**What the task asks:**
Wherever the string "passed" turns up in the data, copy the whole line.

**Provided material:**

»»

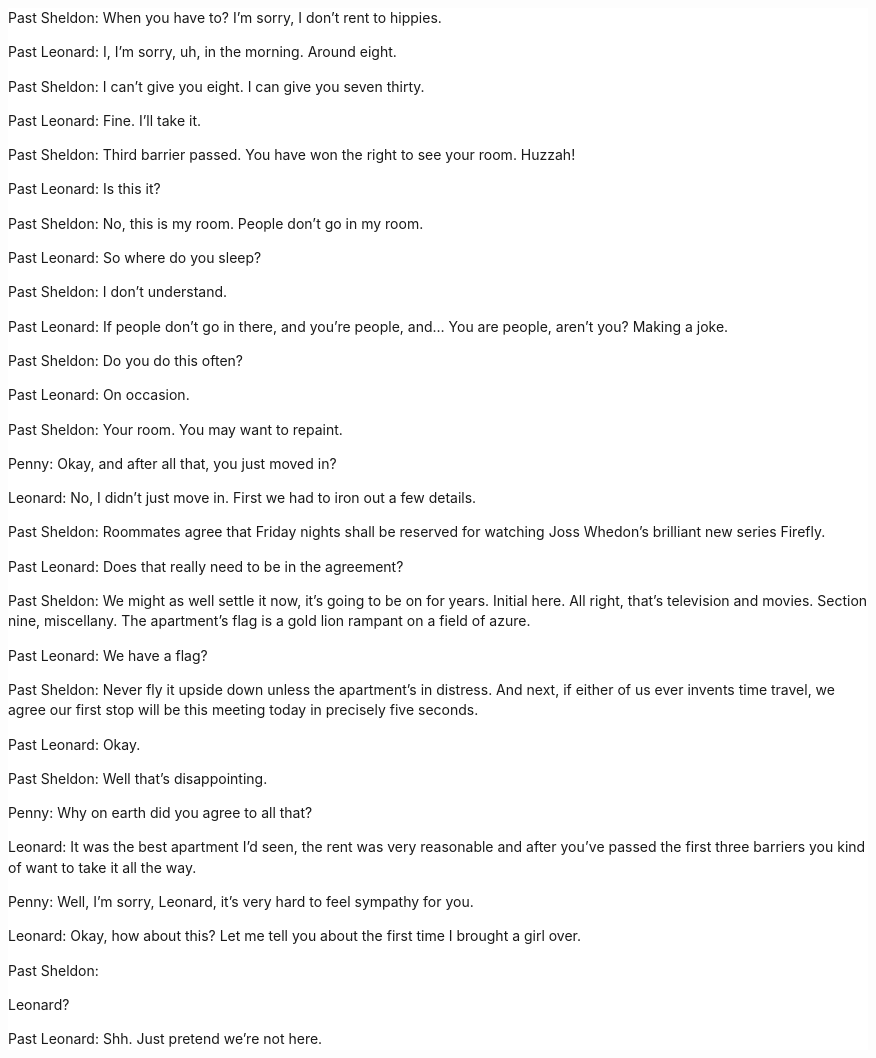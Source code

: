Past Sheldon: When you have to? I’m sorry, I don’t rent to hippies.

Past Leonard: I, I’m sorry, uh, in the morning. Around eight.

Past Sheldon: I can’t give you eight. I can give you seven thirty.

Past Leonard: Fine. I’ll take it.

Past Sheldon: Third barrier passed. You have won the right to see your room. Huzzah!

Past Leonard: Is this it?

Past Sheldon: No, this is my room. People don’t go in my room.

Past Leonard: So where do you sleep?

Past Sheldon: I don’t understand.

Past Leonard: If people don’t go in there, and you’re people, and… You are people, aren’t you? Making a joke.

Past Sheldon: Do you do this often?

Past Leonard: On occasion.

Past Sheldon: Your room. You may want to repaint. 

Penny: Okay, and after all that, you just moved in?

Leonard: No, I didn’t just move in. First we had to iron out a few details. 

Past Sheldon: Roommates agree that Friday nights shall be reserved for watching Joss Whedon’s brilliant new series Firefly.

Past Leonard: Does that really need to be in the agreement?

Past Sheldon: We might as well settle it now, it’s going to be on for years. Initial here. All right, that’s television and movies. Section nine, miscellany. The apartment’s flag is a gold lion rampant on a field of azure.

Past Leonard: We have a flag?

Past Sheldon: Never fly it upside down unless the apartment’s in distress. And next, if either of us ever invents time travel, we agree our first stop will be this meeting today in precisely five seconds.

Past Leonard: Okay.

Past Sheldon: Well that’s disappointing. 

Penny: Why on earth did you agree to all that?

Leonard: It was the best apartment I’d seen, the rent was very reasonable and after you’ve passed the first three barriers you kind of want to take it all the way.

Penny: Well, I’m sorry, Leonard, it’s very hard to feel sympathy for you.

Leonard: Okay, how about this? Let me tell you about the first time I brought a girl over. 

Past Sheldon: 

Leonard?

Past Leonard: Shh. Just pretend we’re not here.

««

**Output of the task:**
Past Sheldon: Third barrier passed. You have won the right to see your room. Huzzah!
Leonard: It was the best apartment I’d seen, the rent was very reasonable and after you’ve passed the first three barriers you kind of want to take it all the way.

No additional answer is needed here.